Суворин частную свою жизнь прожил далеко не счастливцем. В прошлом его остались жестокие и тяжкие трагедии. Но у него был «счастливый характер», тот великорусский упругий и скользкий характер, который, по-моему, лучше всего выразил Щедрин в своем всевыносящем портном Гришке:
– Я, ваше высокородие, человек легкий…
Поэтому пережитые трагедии не отняли от Суворина ни бодрости, ни живучести, ни радостного отношения к жизни. Способность наслаждаться сладкою привычкою к жизни, говорят, не изменила ему до самого последнего конца, хотя два года он был лишен самого любимого своего дела: говорить. В этом он, по-моему, был очень схож с человеком, которого он не любил, который его не любил, а все-таки между ними было много общего: с В. В. Стасовым. В жизни А. П. Чехова, бедной «внешними фактами», никаких трагедий не было. За исключением дурного здоровья, он был, можно сказать, счастливый человек. Но вот его-то характер был уж совсем не «счастливый». В противоположность Суворину, он ужасно глубоко зачерпывал жизнь даже в самых незначительных ее мелочах. Совсем не заботясь о том, совсем непроизвольно. Уж как он смолоду был весел, а смех его и тогда уже сам собою разрешался в трагедию. Либо вдруг развертывал из-под своих, как будто поверхностных, резвых форм картину такой пошлости, что вдруг становилось гадко, жутко, грустно и «за человека страшно»… Вспомните моряка в его «Свадьбе». Вспомните парикмахера, который не в состоянии достричь дядю изменившей ему невесты… Черпал страшно глубоко, и каждая зачерпнутая капля всасывалась в него долго не проходящим неизгладимым впечатлением. И нараставшая сумма неизгладимостей, день за днем, сгущала то единство грустно-скептического настроения, которым так выразительно отмечены и последние сочинения Антона Павловича, и вообще весь он на переходе от XIX века к XX…
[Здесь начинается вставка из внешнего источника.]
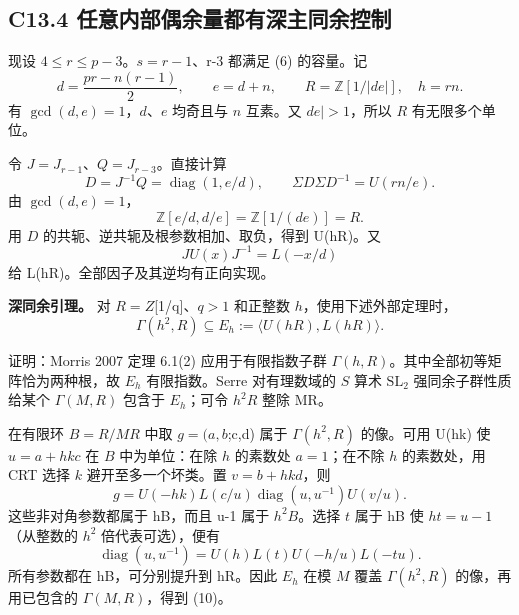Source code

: \documentclass[11pt,a4paper]{article}
\theoremstyle{definition}
\numberwithin{equation}{section}
\begin{document}
\subsection*{\texorpdfstring{{C13.4} {任意内部偶余量都有深主同余控制}}{C13.4 任意内部偶余量都有深主同余控制}}\label{C13-h91}

{现设} {\ensuremath{4\le r\le p-3}。\ensuremath{s=r-1}、r-3} {都满足} {(6)} {的容量。记} \[
d=\frac{pr-n(r-1)}2,\qquad e=d+n,\qquad
R=\mathbb Z[1/|de|],\quad h=rn.
\] {有} {\ensuremath{\operatorname{gcd}(d,e)=1}，\ensuremath{d}、\ensuremath{e}} {均奇且与} {\ensuremath{n}} {互素。又} {\textbar{}\ensuremath{de|>1}，所以} {\ensuremath{R}} {有无限多个单位。}

{令} {\ensuremath{J=J_{r-1}}、\ensuremath{Q=J_{r-3}}。直接计算} \[
D=J^{-1}Q=\operatorname{diag}(1,e/d),\qquad
\Sigma D\Sigma D^{-1}=U(rn/e).
\tag{C13.9}
\] {由} {\ensuremath{\operatorname{gcd}(d,e)=1}，} \[
\mathbb Z[e/d,d/e]=\mathbb Z[1/(de)]=R.
\] {用} {\ensuremath{D}} {的共轭、逆共轭及根参数相加、取负，得到} {U(hR)。又} \[
JU(x)J^{-1}=L(-x/d)
\] {给} {L(hR)。全部因子及其逆均有正向实现。}

\textbf{{深同余引理。}} {对} {\ensuremath{R=Z}{[}1/q{]}、\ensuremath{q>1}} {和正整数} {\ensuremath{h}，使用下述外部定理时，} \[
\boxed{\Gamma(h^2,R)\subseteq
E_h:=\langle U(hR),L(hR)\rangle.}
\tag{C13.10}
\]

{证明：Morris} {2007} {定理} {6.1(2)} {应用于有限指数子群} {\ensuremath{\Gamma (h,R)}。其中全部初等矩阵恰为两种根，故} {\ensuremath{E_{h}}} {有限指数。Serre} {对有理数域的} {\ensuremath{S}} {算术} {\ensuremath{\mathrm{SL}_{2}}} {强同余子群性质给某个} {\ensuremath{\Gamma (M,R)}} {包含于} {\ensuremath{E_{h}}；可令} {\ensuremath{h^{2}R}} {整除} {MR。}

{在有限环} {\ensuremath{B=R/MR}} {中取} {\ensuremath{g=(a,b};c,d)} {属于} {\ensuremath{\Gamma (h^{2},R)}} {的像。可用} {U(hk)} {使} {\ensuremath{u=a+hkc}} {在} {\ensuremath{B}} {中为单位：在除} {\ensuremath{h}} {的素数处} {\ensuremath{a=1}；在不除} {\ensuremath{h}} {的素数处，用} {CRT} {选择} {\ensuremath{k}} {避开至多一个坏类。置} {\ensuremath{v=b+hkd}，则} \[
g=U(-hk)L(c/u)\operatorname{diag}(u,u^{-1})U(v/u).
\] {这些非对角参数都属于} {hB，而且} {u-1} {属于} {\ensuremath{h^{2}B}。选择} {\ensuremath{t}} {属于} {hB} {使} {\ensuremath{ht=u-1}（从整数的} {\ensuremath{h^{2}}} {倍代表可选），便有} \[
\operatorname{diag}(u,u^{-1})
=U(h)L(t)U(-h/u)L(-tu).
\tag{C13.11}
\] {所有参数都在} {hB，可分别提升到} {hR。因此} {\ensuremath{E_{h}}} {在模} {\ensuremath{M}} {覆盖} {\ensuremath{\Gamma (h^{2},R)}} {的像，再用已包含的} {\ensuremath{\Gamma (M,R)}，得到} {(10)。}
\end{document}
Чехов не был слеп в отношении Суворина. Он видел старика насквозь и не скрывал этого ни от других, ни от него. И любил его такого, как видел, отнюдь не прикрашивая и не идеализируя.
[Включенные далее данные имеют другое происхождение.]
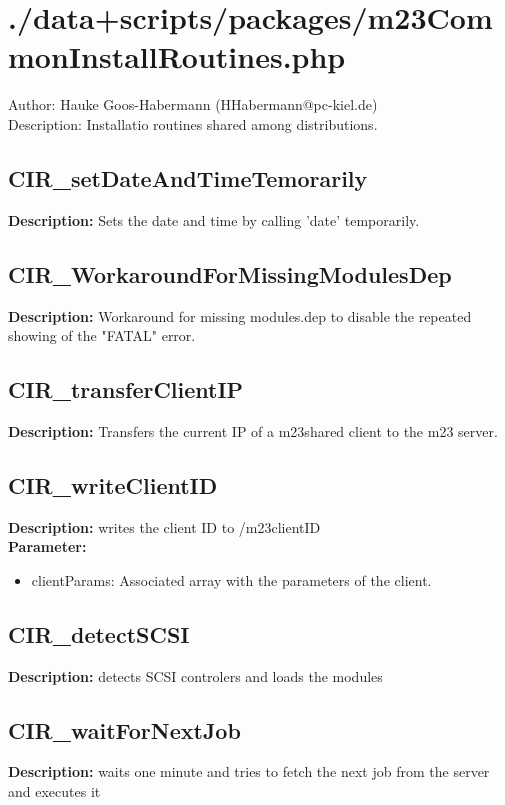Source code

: 
\newpage\section{./data+scripts/packages/m23CommonInstallRoutines.php}
 Author: Hauke Goos-Habermann (HHabermann@pc-kiel.de)\\
 Description: Installatio routines shared among distributions.\\

\subsection{CIR\_setDateAndTimeTemorarily}
\textbf{Description:} Sets the date and time by calling 'date' temporarily.\\

\subsection{CIR\_WorkaroundForMissingModulesDep}
\textbf{Description:} Workaround for missing modules.dep to disable the repeated showing of the "FATAL" error.\\

\subsection{CIR\_transferClientIP}
\textbf{Description:} Transfers the current IP of a m23shared client to the m23 server.\\

\subsection{CIR\_writeClientID}
\textbf{Description:} writes the client ID to /m23clientID\\
\textbf{Parameter:}
\begin{itemize}
\item clientParams: Associated array with the parameters of the client.
\end{itemize}

\subsection{CIR\_detectSCSI}
\textbf{Description:} detects SCSI controlers and loads the modules\\

\subsection{CIR\_waitForNextJob}
\textbf{Description:} waits one minute and tries to fetch the next job from the server and executes it\\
– Суворин вас любит, – сказал он мне в 1895 году. – Это хорошо. Слушайте же, он не худой старик.
Суворин видел Чехова лишь настолько, насколько тот позволял проникать в себя. Вообще-то этот разрешенный слой вряд ли был глубок. Чехов был не из тех, кто любит конфиденции. Но иногда он внезапно отворял храм души своей – именно перед Сувориным. О двух таких случаях я знаю непосредственно от Алексея Сергеевича. Он, со слезами на глазах, рассказывал, что, как ни высоко ценил он и ставил Антона Павловича, но только вот в подобных двух беседах – однажды в Петрограде и однажды в Венеции – понял он во весь рост все величие и всю трагическую глубину этого удивительного человека…
Оставим Чехову чеховское, а Суворину – суворинское и не будем несправедливы ни к тому, ни к другому. Ни Суворин не был бесом-соблазнителем, ни Чехов – наивно соблазненным ангелом. Оба они и лучше, и хуже сложившихся их репутаций, в которые и справа, и слева всякий охочий доброволец валит столько субъективной мифологии, сколько подскажет фантазия.
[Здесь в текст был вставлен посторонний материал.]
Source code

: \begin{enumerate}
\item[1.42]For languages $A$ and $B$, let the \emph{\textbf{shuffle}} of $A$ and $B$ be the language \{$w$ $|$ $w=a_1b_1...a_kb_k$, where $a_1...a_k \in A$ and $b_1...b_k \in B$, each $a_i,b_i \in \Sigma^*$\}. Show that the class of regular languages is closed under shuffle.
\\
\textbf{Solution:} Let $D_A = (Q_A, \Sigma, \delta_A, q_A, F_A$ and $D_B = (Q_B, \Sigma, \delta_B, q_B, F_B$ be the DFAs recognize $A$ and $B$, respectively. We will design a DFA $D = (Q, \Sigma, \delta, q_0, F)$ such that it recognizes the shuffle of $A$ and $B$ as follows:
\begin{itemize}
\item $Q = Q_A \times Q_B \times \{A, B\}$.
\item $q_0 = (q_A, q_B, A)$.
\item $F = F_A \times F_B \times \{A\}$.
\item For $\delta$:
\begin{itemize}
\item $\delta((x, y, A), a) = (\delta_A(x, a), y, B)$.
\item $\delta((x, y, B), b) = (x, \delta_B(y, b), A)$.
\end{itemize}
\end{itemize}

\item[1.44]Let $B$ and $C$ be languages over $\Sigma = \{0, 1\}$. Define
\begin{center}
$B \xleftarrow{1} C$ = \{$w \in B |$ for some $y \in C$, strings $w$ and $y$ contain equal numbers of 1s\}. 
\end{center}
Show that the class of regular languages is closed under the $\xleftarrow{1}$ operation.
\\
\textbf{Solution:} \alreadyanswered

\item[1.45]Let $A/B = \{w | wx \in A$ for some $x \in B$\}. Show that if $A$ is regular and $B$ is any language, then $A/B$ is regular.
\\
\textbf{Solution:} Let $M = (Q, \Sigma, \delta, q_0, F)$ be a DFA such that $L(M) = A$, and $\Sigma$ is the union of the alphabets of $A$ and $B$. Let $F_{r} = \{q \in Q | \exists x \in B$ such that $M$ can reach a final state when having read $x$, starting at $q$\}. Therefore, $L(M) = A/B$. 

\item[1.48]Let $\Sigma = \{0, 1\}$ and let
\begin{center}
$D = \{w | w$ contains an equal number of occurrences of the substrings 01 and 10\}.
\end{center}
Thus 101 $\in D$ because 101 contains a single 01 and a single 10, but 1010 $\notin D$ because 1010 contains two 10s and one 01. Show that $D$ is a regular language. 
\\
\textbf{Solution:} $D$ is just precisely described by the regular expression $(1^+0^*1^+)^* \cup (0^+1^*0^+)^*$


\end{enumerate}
Суворин хотел добра Чехову и много сделал ему добра. Это – факт. Что же касается отрицательных черт, которые иные, с большими натяжками, невесть зачем, изыскивают в Чехове, стремясь обобщить их как результат «суворинского влияния», то, повторяю, все это – неудачные опыты политической полемики, а не литературного и идейного исследования.
Когда я мысленно проверяю далеко позади оставшиеся образы двух писателей, которым посвящена эта статья, странное и неожиданное получается противоположение. В каких бы моментах ни вспоминался мне Суворин – этот кипучий, газетный, злободневный человек, казалось бы, зубы съевший на житейской практике, неугомонный создатель громадных практических предприятий, необычайный умейник уживаться с нужными людьми, угадывать нужные моменты, и проч., и проч., – тем не менее он представляется мне, в конце концов, – и прежде всего, и после всего, – типическим русским мечтателем. Даже, пожалуй, прямо-таки Альнаскаром. Ему лишь, в отличие от подлинного Альнаскара, везло, необыкновенное счастье не только строить воздушные замки, очередные планы которых вплывали в его капризную, ищущую, беспокойную фантазию, но и осуществлять их. Однако какого-то главного своего замка, ради которого он на свет родился и жил, он так-таки и не выстроил. Больше того: может быть, даже и плана его не видал и себе не представлял, и в этом-то было его смутное, беспокойное горе, и этим обусловливалось его неустойчивое метание от факта к факту, от взгляда к взгляду, от человека к человеку. Это был человек, сотканный из мечты – искатель мечтою.